Baltar gasped for air, in shock for a moment. "You know about the child? That she has been born? What her purpose is?"

"Model number Thirteen? Yes, I know."

"Is that what the Cylons are calling her?"

"That is her true designation." Gina replied simply.

"How do you know about the child?" Baltar asked in curious fear. "We've never talked about her. Did the model that gave birth to her get downloaded?"

"You destroyed the resurrection ship, it is now impossible for us to access her information. But we don't need anything to be downloaded to tell us of God's plan. We all know of the child; prayed for her existence." Gina sat down on the bed and reached down to take off her shoes. "Besides, that copy of model number Nine had lost faith, she turned away from us. She wouldn't have been resurrected anyway. In order to be reborn, you either have to be innocent or a true believer."

"You had feared that you would be reborn." Baltar pointed out. "Hadn't you lost faith?"

"I hadn't lost faith in God, just in his grasp of the extent of the evil that we were dealing with." She corrected. "And I hadn't stopped believing. I just didn't care anymore."

"Do you care now?"

"I care about seeing them suffer." Gina raged quietly. "You shouldn't allow the face of the shape of things to come to grow up around them."

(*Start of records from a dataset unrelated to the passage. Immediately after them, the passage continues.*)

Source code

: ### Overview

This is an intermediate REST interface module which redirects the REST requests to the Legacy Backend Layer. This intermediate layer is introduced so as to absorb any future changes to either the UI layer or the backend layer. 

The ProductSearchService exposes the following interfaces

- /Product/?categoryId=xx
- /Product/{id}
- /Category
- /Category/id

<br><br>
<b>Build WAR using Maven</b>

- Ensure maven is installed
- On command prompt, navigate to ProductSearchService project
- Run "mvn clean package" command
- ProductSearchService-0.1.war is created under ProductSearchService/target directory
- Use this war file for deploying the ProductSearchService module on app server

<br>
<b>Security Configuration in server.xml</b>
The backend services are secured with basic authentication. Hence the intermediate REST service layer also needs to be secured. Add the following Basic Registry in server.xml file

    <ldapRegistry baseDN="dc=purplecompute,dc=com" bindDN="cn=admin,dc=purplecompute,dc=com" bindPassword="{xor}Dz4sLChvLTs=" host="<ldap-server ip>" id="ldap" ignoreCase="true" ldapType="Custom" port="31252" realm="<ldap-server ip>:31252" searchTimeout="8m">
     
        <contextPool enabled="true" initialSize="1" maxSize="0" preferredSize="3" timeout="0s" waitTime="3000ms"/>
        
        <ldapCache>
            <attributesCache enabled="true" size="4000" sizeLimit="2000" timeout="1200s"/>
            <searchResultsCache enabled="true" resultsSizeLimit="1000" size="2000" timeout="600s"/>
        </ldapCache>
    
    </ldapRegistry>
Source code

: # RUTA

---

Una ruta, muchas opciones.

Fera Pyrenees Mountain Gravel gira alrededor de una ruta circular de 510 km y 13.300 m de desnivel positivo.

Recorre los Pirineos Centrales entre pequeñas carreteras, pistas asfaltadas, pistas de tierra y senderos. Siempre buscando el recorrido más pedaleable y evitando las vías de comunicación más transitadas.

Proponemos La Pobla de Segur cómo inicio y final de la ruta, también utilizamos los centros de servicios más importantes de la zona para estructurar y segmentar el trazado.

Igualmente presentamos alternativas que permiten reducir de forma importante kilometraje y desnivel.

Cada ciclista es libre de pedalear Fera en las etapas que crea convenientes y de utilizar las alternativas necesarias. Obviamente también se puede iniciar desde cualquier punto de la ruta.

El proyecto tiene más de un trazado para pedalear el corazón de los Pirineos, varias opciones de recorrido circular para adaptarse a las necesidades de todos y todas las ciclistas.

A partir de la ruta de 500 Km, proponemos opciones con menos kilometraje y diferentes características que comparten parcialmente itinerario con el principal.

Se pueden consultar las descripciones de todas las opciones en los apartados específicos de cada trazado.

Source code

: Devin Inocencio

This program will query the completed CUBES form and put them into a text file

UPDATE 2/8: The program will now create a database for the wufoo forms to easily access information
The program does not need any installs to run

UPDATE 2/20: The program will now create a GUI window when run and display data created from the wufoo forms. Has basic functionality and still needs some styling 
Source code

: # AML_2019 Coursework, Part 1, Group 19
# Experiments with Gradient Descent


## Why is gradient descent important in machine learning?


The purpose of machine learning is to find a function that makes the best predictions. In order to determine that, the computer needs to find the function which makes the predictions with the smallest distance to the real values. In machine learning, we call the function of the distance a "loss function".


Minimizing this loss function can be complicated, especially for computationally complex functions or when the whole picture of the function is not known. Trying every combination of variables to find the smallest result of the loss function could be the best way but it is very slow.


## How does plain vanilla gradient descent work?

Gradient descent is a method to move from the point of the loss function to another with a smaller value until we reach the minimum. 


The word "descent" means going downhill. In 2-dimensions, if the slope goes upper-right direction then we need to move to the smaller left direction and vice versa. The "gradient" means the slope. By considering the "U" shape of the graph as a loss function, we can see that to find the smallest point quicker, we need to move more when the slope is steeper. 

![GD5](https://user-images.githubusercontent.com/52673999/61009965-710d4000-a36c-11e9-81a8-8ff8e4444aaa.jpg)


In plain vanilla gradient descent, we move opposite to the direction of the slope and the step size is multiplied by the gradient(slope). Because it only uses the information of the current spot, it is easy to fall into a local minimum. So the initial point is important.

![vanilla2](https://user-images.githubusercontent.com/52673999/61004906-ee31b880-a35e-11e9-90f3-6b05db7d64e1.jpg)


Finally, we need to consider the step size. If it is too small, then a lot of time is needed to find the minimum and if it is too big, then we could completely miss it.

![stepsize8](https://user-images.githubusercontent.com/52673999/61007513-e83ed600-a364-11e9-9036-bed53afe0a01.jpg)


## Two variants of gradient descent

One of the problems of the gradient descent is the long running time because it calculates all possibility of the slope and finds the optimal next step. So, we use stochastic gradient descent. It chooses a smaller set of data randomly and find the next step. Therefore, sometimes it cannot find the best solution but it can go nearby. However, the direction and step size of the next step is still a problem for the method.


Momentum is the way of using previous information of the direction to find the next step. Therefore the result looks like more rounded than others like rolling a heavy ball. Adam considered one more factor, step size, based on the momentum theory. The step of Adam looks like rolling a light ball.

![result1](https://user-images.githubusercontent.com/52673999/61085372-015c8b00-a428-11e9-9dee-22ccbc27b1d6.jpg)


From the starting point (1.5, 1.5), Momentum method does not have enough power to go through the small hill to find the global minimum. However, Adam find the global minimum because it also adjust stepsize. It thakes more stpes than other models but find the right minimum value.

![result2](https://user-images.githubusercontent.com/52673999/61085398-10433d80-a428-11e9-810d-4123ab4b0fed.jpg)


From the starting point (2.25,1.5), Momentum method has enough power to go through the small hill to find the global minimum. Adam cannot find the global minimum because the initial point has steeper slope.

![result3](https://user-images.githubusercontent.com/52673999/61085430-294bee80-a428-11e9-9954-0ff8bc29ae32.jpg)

"But that is what she is supposed to do, to understand them." Baltar began hesitantly. "And they are supposed to—."

"I know what they are supposed to do." She cut him off. "They're supposed to raise her, love her, and accept her………..so that she can see why mankind was once revered. And then they're supposed to fear her, despise her, and reject her…………so that she can see why destroying them was just. They are supposed to drive her to us." Gina stood up, then walked over to the bar and poured herself a drink. "Sharon was supposed to remain one of us. But she betrayed us, because she became too human." She then picked up the glass and squeezed it until it shattered in her hand. "And God told me that I was going to die, be reborn. The humans were supposed to kill me. But they didn't." She seethed.

Baltar watched as drops off blood started to trickle from Gina's still-clenched fist. He went to get a towel and then took her hand in his to look at her palm. "What are you trying to say?" He asked as he removed shards of glass from her grasp.

She stopped his movements and looked him right in the eye. "I'm trying to say that humans have a funny way of not doing what they're supposed to do."